● **Aim of the exercise**
Say how many lines below have "enables" in them, giving the number alone.

(Stored data)

□ □ □ □ □

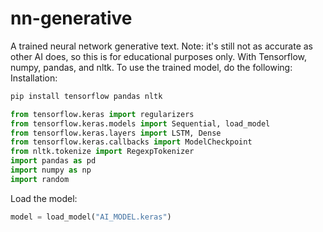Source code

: # nn-generative
A trained neural network generative text. Note: it's still not as accurate as other AI does, so this is for educational purposes only. With Tensorflow, numpy, pandas, and nltk. To use the trained model, do the following:
<br>Installation:
```bash
pip install tensorflow pandas nltk
```

```python
from tensorflow.keras import regularizers
from tensorflow.keras.models import Sequential, load_model
from tensorflow.keras.layers import LSTM, Dense
from tensorflow.keras.callbacks import ModelCheckpoint
from nltk.tokenize import RegexpTokenizer
import pandas as pd
import numpy as np
import random
```
Load the model:
```python
model = load_model("AI_MODEL.keras")
```
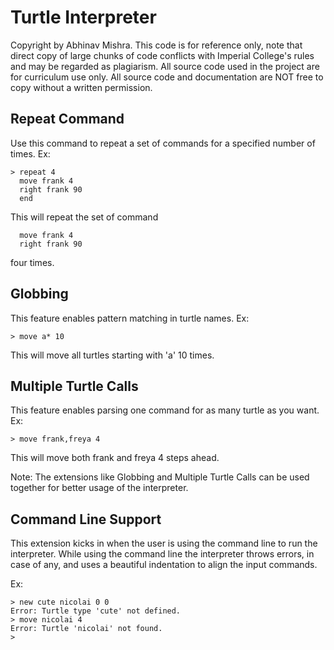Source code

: Turtle Interpreter
==================

Copyright by Abhinav Mishra. This code is for
reference only, note that direct copy of large chunks of code conflicts
with Imperial College's rules and may be regarded as plagiarism. All
source code used in the project are for curriculum use only. All source
code and documentation are NOT free to copy without a written permission.

Repeat Command
--------------
Use this command to repeat a set of commands for a specified number of times.
Ex:
```
> repeat 4
  move frank 4
  right frank 90
  end
```

This will repeat the set of command
```
  move frank 4
  right frank 90
```
  four times.


Globbing
--------
This feature enables pattern matching in turtle names.
Ex:
```
> move a* 10
```

This will move all turtles starting with 'a' 10 times.

Multiple Turtle Calls
---------------------
This feature enables parsing one command for as many turtle as you want.
Ex:
```
> move frank,freya 4
```

This will move both frank and freya 4 steps ahead.

Note: The extensions like Globbing and Multiple Turtle Calls can be used together for better usage of the interpreter.

Command Line Support
--------------------
This extension kicks in when the user is using the command line to run the interpreter.
While using the command line the interpreter throws errors, in case of any, and uses a beautiful
indentation to align the input commands.

Ex:
```
> new cute nicolai 0 0
Error: Turtle type 'cute' not defined.
> move nicolai 4
Error: Turtle 'nicolai' not found.
>
```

□ □ □ □ □

● **Finished exercise**
2